Give your subs a chance to work something out with you for a payment plan, and stick to it. Call them first and for _crying out loud_ don't wait for them to hunt you down before you deal with them,it will only make the situation worse.

Don't tell them what the want to hear, tell them the truth. I hope it works out for you .


----------



## SWICS (Apr 2, 2008)

Tattoo.. Thanks for the post, the price I gave them was with the geothermal but the sub had a lower grade in his bid and I didn't realize that at the time. So i upgraded to the better one. The spray foam was also added after the bid was done. The part of the problem of the money was that I had to tear down the old house and build the new one in its place. That started with a huge hole to fill. The garage had 8 foot walls instead of 4 foot that I bid. Then to fill the garage and the hole in front of it took 350 ton of rock. So I had costs that I wasn't counting on. Some of it was me because it is taking longer to finish the house than I expected. I was hoping for 5 months not the 8 that i am on now. So in a nut shell that is was happened. I guess I know I should of done change orders for upgrades, but I thought I could get it done in the price. One thing I did wrong on the price was price different subs that were out of town and used some of their pricing but still used my local subs for the job. For example the company that I usually use for the insulation is an out of town company. Their price for the spray foam and insulating the attic was $4650. The local guy that I used for the spray foam, his price was $4500 just for the foam and didn't do the attic and the attic was $1250 more for me to do. So I guess that it is me doing wrong things... Matt


----------



## Buckknekkid (Feb 10, 2008)

*Bid prep*

When bidding you need the subs to submit written quotes with an EXACT scope of work. The clients need to sign CHANGE ORDERS on everything and pay in advance because your cash flow goes out the window when you add to the contract.
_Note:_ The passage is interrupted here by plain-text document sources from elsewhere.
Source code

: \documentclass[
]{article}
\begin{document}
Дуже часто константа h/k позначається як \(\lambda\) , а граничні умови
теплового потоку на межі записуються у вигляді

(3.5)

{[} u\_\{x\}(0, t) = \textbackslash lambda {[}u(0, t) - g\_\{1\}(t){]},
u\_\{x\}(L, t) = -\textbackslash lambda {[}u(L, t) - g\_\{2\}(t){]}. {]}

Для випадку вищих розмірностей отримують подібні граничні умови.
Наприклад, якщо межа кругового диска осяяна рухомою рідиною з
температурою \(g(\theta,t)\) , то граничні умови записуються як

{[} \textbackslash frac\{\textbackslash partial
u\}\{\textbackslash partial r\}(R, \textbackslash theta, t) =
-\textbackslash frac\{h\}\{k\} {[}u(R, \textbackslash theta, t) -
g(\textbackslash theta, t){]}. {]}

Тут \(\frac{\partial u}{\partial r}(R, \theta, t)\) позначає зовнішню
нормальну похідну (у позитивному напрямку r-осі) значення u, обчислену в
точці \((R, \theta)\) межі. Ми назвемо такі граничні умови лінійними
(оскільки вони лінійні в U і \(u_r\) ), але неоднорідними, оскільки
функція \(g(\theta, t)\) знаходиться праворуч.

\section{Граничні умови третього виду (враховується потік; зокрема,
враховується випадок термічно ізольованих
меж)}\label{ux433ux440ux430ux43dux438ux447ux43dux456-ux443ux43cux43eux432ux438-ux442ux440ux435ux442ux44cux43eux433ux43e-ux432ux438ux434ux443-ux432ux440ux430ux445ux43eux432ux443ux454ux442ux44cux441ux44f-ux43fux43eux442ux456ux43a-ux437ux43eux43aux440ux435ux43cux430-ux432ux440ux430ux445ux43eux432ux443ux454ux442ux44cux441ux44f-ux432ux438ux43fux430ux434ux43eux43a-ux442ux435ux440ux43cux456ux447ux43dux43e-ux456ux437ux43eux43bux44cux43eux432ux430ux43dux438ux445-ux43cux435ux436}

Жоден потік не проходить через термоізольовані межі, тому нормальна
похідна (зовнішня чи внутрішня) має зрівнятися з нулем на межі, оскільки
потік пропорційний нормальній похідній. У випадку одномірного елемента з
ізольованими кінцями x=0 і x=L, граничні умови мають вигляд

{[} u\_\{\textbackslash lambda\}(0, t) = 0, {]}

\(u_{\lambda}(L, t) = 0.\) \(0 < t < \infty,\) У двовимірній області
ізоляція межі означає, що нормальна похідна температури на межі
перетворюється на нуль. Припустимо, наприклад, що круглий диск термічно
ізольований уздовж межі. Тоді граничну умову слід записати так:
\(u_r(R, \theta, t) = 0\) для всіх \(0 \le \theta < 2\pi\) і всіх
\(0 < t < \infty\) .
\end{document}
This is where you are today.


----------



## SWICS (Apr 2, 2008)

A follow up on what is going on... I am getting a little help from my family on working with the bank on getting everyone paid. So I am trying to finish the house, got about 3 weeks left. Just cabinets and countertops left when then come in. Then onto working for someone else for awhile. Time to get off my butt and support my family. Well thanks for all the advice, ideas and suggestions. Matt


----------



## go dart (Dec 6, 2005)

SWICS said:


> Thanks for all the advice. I knew if i posted something I would get some good responses. I wasn't going to post anything at first because of the situation that I am in but I just needed so help. I am currently not stopping work, just want to finish what I started. I have talked to some of the subs and let them know what is going on and that I am trying everything I can to get them paid, because it is not there fault at all. I am relatively new at bidding projects and still learning. This is how new I am, to be honest I bid this home at $110.00/sq ft. and the house is about 1600 sq ft. But I upgraded them to a geothermal heat and added spray foam for the exterior walls. I have never marked up my subs or the materials. I am probably going to talk to the HO and let them know what is going on. I am sure they kind of already know because the subs have been calling them about getting paid. Any way thanks for the support. Matt


Damm Matt you seem like a nice guy but your lookin at getting your ass handed to you. No markup on subs/materials, eating the extra's out of pocket??? Meet with the homeowners immediatly and plead ignorance cause its true.


----------



## Drywall Meister (Nov 14, 2009)

My friend I'm sorry to hear about your situation, you need to put the ball in the homeowners court. It is the homeowners decision to make this right or not. Go directly to the source (the home owner) with all your facts in order. Put together a breakdown of all change orders, add-on's, unexpected situations that called for additional material & labor. Tell the homeowner that due to these things the price is going to be adjusted by however much is appropriate. Dont eat it on this one, there are always modifications, change orders and add ons. Apologize for not notifying him sooner and hand the guy a bill for these things. Tell him he has to pay. That's it....


----------



## ArmstrCarpentry (Jan 24, 2009)

Buckknekkid said:


> When bidding you need the subs to submit written quotes with an EXACT scope of work.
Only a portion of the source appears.